_WHAT IS BEING ASKED_
Quote exactly the lines spanning from the top of the data below to the line that contains "But if there", including both.

Top of MATERIAL SHOWN

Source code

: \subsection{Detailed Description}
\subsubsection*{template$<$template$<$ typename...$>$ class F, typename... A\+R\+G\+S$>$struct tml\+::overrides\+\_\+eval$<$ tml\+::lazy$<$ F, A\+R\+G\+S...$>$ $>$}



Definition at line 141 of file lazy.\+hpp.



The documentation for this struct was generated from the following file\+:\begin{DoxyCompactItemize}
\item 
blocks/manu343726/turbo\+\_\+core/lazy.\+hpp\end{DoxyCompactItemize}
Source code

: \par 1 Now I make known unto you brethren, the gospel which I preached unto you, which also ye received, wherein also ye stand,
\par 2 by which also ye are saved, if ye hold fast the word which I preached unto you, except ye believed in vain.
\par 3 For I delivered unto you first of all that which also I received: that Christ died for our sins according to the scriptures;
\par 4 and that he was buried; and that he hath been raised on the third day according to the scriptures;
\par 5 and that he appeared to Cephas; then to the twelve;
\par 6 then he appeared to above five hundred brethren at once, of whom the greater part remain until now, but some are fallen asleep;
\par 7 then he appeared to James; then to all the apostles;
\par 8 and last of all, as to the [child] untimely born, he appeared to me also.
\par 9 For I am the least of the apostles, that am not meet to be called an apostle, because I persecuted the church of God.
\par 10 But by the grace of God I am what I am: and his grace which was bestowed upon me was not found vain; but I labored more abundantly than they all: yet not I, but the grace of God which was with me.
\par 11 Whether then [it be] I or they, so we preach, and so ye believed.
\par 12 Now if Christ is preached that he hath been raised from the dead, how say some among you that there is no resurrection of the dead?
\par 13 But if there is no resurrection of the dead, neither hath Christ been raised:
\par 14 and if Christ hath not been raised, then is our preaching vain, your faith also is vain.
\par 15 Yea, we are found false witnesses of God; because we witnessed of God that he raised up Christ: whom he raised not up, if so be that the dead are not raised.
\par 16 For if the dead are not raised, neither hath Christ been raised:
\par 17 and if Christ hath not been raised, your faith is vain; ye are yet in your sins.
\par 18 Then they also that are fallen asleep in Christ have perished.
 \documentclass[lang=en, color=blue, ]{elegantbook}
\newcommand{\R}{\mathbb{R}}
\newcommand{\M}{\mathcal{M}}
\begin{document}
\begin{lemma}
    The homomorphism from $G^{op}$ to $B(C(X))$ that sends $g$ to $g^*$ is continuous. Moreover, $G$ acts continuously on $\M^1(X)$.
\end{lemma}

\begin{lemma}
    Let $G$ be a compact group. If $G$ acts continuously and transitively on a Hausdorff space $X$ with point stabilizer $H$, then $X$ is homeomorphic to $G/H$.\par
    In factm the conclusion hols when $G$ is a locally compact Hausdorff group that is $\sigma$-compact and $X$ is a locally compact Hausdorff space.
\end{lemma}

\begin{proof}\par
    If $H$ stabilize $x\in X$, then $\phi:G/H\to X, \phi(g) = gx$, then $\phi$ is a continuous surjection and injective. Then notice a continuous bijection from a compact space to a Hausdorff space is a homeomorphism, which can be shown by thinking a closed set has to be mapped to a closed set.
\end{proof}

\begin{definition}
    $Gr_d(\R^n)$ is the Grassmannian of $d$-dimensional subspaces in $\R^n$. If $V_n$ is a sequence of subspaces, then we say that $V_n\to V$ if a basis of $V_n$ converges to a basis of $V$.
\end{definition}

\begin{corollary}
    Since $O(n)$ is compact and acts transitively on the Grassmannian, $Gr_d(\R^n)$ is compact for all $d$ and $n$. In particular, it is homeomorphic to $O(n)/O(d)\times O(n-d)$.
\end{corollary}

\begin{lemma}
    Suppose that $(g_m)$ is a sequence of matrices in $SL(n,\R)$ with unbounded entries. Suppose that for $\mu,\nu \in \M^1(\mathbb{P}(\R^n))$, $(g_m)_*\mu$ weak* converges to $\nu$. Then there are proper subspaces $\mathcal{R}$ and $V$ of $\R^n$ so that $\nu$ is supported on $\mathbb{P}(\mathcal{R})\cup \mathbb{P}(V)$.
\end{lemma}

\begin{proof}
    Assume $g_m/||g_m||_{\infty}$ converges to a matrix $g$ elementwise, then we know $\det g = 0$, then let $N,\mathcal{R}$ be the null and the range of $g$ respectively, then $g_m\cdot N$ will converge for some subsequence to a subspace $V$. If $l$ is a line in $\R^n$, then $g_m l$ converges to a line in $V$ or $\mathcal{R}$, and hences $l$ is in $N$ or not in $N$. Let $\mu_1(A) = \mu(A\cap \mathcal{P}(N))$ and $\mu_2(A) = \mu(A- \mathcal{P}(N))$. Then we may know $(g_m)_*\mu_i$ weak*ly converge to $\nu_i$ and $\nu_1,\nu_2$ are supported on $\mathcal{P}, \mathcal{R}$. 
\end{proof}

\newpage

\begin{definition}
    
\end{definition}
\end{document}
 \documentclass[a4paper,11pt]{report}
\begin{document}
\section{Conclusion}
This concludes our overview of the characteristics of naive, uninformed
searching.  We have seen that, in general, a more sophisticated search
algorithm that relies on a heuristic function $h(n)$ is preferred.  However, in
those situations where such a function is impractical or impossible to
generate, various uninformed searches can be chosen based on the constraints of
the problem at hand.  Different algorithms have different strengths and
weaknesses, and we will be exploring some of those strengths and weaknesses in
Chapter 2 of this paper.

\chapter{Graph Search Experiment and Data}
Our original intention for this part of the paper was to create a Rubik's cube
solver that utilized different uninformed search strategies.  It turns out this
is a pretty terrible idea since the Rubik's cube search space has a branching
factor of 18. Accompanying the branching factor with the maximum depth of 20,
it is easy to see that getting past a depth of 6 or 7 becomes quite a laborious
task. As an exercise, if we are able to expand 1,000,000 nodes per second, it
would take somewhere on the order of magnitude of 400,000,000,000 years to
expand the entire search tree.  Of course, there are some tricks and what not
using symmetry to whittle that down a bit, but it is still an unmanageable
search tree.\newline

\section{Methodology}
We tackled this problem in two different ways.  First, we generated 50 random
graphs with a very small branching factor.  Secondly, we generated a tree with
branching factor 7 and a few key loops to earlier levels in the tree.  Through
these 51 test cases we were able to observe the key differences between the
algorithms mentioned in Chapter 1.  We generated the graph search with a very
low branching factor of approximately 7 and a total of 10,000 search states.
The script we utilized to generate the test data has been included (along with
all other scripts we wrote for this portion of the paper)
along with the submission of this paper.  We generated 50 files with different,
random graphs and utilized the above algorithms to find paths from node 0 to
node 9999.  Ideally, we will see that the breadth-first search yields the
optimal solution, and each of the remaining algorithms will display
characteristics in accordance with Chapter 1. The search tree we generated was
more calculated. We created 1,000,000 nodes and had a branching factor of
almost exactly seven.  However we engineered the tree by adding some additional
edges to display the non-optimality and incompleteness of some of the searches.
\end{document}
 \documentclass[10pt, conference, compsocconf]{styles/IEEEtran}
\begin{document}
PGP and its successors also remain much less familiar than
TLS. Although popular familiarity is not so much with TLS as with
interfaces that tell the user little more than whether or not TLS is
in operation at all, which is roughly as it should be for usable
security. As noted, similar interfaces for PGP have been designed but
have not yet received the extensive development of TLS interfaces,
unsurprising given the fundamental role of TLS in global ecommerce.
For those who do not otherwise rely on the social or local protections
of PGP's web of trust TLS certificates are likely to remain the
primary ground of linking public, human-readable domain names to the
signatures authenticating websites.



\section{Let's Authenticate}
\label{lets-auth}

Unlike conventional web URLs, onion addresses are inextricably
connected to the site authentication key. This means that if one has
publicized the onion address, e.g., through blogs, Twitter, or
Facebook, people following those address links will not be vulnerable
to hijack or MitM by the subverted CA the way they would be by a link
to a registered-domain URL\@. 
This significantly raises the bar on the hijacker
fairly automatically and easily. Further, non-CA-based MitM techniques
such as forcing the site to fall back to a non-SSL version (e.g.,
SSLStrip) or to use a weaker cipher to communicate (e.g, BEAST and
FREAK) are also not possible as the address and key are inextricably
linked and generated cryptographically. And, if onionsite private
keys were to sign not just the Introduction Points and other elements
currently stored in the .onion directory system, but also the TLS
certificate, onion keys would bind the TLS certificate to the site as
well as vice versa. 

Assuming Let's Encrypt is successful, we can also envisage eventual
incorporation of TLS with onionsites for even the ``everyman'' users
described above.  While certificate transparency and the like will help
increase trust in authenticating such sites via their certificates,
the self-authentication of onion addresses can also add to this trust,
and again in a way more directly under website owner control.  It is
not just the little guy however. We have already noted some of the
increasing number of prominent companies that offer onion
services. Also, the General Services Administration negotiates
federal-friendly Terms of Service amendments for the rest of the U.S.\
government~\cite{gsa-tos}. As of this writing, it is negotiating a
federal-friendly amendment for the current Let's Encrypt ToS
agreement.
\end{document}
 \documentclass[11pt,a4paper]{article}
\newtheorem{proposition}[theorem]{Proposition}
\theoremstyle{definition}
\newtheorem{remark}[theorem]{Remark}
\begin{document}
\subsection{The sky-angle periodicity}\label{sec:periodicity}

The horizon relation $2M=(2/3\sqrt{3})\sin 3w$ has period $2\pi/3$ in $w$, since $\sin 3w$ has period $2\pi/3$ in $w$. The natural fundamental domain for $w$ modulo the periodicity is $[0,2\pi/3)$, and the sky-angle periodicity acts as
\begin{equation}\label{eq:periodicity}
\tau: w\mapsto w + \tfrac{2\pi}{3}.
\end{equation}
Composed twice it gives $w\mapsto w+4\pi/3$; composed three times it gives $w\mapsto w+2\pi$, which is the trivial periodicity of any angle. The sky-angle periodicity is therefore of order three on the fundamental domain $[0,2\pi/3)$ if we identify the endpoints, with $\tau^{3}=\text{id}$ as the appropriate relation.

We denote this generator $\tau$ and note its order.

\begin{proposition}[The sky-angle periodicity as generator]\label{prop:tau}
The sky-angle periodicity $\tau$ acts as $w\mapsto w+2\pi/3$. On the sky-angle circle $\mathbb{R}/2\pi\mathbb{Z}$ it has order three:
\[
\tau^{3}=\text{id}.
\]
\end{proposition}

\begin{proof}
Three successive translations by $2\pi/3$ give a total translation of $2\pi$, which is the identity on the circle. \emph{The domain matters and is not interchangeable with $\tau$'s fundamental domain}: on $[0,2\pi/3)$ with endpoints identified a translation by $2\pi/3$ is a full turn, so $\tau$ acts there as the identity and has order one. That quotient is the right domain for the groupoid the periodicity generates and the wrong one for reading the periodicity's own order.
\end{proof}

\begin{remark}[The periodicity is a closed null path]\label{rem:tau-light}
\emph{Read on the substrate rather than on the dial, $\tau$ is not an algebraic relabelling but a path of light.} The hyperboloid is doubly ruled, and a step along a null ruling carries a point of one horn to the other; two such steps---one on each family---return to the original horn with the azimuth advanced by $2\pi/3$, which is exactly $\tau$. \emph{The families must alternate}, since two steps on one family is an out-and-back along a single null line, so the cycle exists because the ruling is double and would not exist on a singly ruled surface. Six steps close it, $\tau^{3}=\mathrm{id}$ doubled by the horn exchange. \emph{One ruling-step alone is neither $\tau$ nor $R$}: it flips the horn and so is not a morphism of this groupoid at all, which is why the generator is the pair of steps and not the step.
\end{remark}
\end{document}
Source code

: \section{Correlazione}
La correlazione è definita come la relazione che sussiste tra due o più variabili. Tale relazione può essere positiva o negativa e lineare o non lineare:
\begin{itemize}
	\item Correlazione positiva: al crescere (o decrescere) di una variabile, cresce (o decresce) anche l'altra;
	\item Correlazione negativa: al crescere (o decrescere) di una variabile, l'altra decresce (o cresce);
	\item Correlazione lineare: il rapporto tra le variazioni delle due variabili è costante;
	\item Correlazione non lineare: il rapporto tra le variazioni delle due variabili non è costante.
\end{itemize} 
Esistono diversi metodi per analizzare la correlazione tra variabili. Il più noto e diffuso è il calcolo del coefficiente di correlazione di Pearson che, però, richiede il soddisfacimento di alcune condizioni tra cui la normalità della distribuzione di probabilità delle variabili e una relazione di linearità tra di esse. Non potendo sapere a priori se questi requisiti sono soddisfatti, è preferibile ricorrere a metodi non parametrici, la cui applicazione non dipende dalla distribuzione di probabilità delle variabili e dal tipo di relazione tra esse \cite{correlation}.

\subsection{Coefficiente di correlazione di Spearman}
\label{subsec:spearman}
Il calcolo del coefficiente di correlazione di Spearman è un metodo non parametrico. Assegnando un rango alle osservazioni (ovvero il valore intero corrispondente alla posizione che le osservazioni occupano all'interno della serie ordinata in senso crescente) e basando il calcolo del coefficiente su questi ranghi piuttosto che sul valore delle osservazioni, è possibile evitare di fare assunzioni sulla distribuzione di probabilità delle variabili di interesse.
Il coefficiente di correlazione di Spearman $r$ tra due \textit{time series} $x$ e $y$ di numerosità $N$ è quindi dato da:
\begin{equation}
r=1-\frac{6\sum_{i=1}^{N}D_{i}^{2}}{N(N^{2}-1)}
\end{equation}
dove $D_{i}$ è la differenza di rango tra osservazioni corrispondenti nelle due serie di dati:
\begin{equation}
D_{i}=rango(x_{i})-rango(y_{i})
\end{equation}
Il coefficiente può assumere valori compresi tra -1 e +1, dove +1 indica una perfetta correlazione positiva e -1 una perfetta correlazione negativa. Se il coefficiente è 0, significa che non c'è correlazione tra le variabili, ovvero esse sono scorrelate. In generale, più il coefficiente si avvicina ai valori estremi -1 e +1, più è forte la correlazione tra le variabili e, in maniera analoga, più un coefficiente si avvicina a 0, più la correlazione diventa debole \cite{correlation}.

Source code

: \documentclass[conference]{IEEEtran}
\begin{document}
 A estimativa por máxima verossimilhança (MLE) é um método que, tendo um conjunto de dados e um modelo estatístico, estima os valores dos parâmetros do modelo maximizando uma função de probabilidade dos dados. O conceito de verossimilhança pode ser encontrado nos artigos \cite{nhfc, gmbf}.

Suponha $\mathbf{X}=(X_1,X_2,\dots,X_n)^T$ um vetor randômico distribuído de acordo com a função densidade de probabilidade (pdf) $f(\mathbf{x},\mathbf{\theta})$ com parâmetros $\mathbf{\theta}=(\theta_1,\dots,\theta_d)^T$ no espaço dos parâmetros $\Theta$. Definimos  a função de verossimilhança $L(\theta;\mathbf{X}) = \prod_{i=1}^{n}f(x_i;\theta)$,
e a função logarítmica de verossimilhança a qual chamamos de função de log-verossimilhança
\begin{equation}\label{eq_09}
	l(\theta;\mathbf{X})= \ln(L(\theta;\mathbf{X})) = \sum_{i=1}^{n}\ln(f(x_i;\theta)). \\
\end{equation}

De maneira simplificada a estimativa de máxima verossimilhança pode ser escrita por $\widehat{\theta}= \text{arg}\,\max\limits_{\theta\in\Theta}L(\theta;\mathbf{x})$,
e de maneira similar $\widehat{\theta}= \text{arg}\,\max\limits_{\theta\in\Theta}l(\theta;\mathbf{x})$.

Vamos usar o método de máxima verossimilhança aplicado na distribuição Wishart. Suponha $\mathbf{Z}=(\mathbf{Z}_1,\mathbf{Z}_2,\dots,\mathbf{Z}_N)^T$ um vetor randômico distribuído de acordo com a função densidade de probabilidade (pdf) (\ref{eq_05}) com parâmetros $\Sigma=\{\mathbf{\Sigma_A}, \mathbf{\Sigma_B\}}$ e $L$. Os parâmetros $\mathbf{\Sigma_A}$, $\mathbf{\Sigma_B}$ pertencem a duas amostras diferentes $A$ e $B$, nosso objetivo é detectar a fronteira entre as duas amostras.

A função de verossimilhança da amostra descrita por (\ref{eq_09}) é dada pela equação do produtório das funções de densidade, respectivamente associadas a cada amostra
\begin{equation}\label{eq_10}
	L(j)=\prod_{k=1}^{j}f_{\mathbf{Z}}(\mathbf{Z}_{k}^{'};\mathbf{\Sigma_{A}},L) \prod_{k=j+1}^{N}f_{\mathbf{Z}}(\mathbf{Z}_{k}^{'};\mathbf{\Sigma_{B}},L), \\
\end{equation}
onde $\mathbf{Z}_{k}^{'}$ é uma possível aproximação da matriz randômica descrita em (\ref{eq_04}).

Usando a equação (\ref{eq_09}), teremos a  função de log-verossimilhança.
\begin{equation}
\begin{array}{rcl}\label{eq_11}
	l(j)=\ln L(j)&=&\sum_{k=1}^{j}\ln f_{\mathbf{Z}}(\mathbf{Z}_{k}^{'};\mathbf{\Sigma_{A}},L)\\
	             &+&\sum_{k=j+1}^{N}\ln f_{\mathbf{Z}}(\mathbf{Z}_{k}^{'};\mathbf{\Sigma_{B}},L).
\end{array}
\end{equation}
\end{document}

Bottom of MATERIAL SHOWN

_OUTPUT BELOW_
Source code

: \subsection{Detailed Description}
\subsubsection*{template$<$template$<$ typename...$>$ class F, typename... A\+R\+G\+S$>$struct tml\+::overrides\+\_\+eval$<$ tml\+::lazy$<$ F, A\+R\+G\+S...$>$ $>$}



Definition at line 141 of file lazy.\+hpp.



The documentation for this struct was generated from the following file\+:\begin{DoxyCompactItemize}
\item 
blocks/manu343726/turbo\+\_\+core/lazy.\+hpp\end{DoxyCompactItemize}
Source code

: \par 1 Now I make known unto you brethren, the gospel which I preached unto you, which also ye received, wherein also ye stand,
\par 2 by which also ye are saved, if ye hold fast the word which I preached unto you, except ye believed in vain.
\par 3 For I delivered unto you first of all that which also I received: that Christ died for our sins according to the scriptures;
\par 4 and that he was buried; and that he hath been raised on the third day according to the scriptures;
\par 5 and that he appeared to Cephas; then to the twelve;
\par 6 then he appeared to above five hundred brethren at once, of whom the greater part remain until now, but some are fallen asleep;
\par 7 then he appeared to James; then to all the apostles;
\par 8 and last of all, as to the [child] untimely born, he appeared to me also.
\par 9 For I am the least of the apostles, that am not meet to be called an apostle, because I persecuted the church of God.
\par 10 But by the grace of God I am what I am: and his grace which was bestowed upon me was not found vain; but I labored more abundantly than they all: yet not I, but the grace of God which was with me.
\par 11 Whether then [it be] I or they, so we preach, and so ye believed.
\par 12 Now if Christ is preached that he hath been raised from the dead, how say some among you that there is no resurrection of the dead?
\par 13 But if there is no resurrection of the dead, neither hath Christ been raised:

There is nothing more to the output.